Há cinco anos, duas casas tradicionais dos anos 1940 localizadas no bairro do Jardim América, em São Paulo, foram postas abaixo para dar espaço a dois caixotes brancos de concreto. A transformação, que poderia revoltar os mais conservadores, deu lugar ao refúgio do artista plástico Gustavo Rosa.

“Quis começar do zero e fazer uma estrutura moderna e contemporânea, que tivesse a minha cara”, diz Rosa, que hoje trabalha e vive no local. A opção de unir as duas atividades num mesmo espaço vem de longe. “Antes de me mudar para cá já era assim. Eu prefiro, é mais cômodo e eu gosto dessa comodidade.”

Três em um

Artista de destaque nas artes visuais brasileiras, Gustavo Rosa reflete em sua casa a mesma originalidade e sofisticação de suas obras. Prova disso é o imenso galpão de trabalho, recortado em vários ambientes: ateliê, estúdio e solarium “Tudo aqui tem estrutura contemporânea, inclusive as janelas redondas, inspiradas em escotilhas, uma das minhas grandes paixões.”

O primeiro ambiente que se vê dentro da imensa caixa branca de concreta é o ateliê, com a mesa de trabalho do artista e uma estante com vários livros. “Finalmente, depois de tantos anos de tentativa, eu consegui organizar tudo em uma estante só”, explica o artista.

Ao lado do ateliê, o artista plástico construiu o seu estúdio particular, onde estão todas as suas obras em ordem cronológica, indo desde as primeiras telas, até as mais atuais, como a que esteve no museu do Louvre, em Paris, em dezembro de 2009.

Logo na entrada do estúdio, uma cômoda antiga feita de zinco e madeira e usada em fazendas para guardar mantimentos serve de base para uma escultura de gato.

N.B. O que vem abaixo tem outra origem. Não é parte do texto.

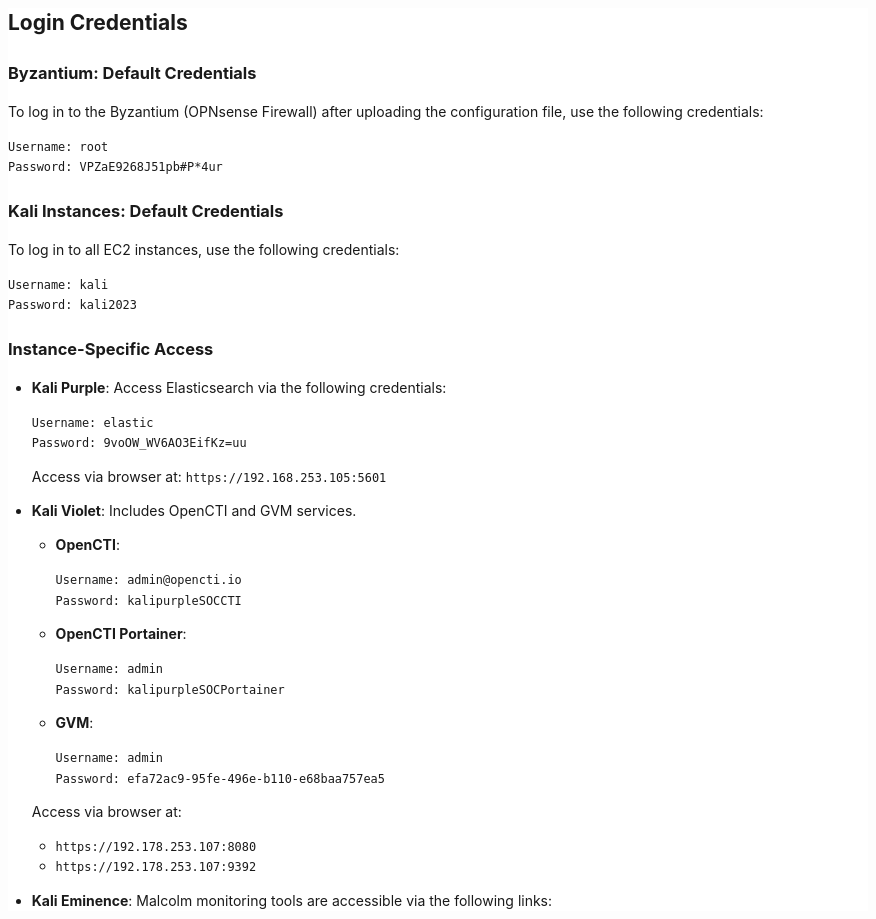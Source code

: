## Login Credentials

### Byzantium: Default Credentials

To log in to the Byzantium (OPNsense Firewall) after uploading the configuration file, use the following credentials:

```plaintext
Username: root
Password: VPZaE9268J51pb#P*4ur
```

### Kali Instances: Default Credentials

To log in to all EC2 instances, use the following credentials:

```plaintext
Username: kali
Password: kali2023
```

### Instance-Specific Access

- **Kali Purple**: Access Elasticsearch via the following credentials:

  ```plaintext
  Username: elastic
  Password: 9voOW_WV6AO3EifKz=uu
  ```

  Access via browser at: `https://192.168.253.105:5601`

- **Kali Violet**: Includes OpenCTI and GVM services.

  - **OpenCTI**:
    ```plaintext
    Username: admin@opencti.io
    Password: kalipurpleSOCCTI
    ```
  - **OpenCTI Portainer**:
    ```plaintext
    Username: admin
    Password: kalipurpleSOCPortainer
    ```
  - **GVM**:
    ```plaintext
    Username: admin
    Password: efa72ac9-95fe-496e-b110-e68baa757ea5
    ```

  Access via browser at:

  - `https://192.178.253.107:8080`
  - `https://192.178.253.107:9392`

- **Kali Eminence**: Malcolm monitoring tools are accessible via the following links:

A união do antigo com o novo compreende uma das principais características da decoração da casa-estúdio. “Adoro mesclar o tradicional com o contemporâneo. Faço isso em todos os cômodos.”
Instalado em um mezanino, o escritório do artista permite ter-se uma visão completa do local. “Construí dessa forma para unir, ainda mais, os ambientes”, explica.

No último andar foi criado um solarium, onde Gustavo Rosa toma sol e faz reuniões com amigos. “Já fiz até um almoço de aniversário para o Clodovil, aqui.”

Mistura de tendências

O mesmo ar despojado e contemporâneo do estúdio se reflete na área íntima da casa. Obras assinadas pelo dono do imóvel estão por toda parte, assim como quadros e escultura de outros artistas, como Aldo Bonadei, Alfredo Volpi e Xico Stocker. Peças de antiquário, tais como a geladeira de madeira, usada como estante para porta-retratos, a mesa de centro antiga, as cadeiras Bauhaus e o triciclo dos anos 40 também fazem parte da decoração.

No segundo andar da casa, o quarto do artista é simples, porém descreve exatamente a mistura do tradicional com o moderno que Gustavo tanto gosta. “Meu canto preferido é o que tem a poltrona, um armário antigo e quadros de Bonadei e Volpi.”

Apaixonado por carros, Gustavo Rosa fez questão de ter uma garagem sofisticada acoplada à sala. “Quis fazer um lugar agradável para admirar meu Mini Cooper.”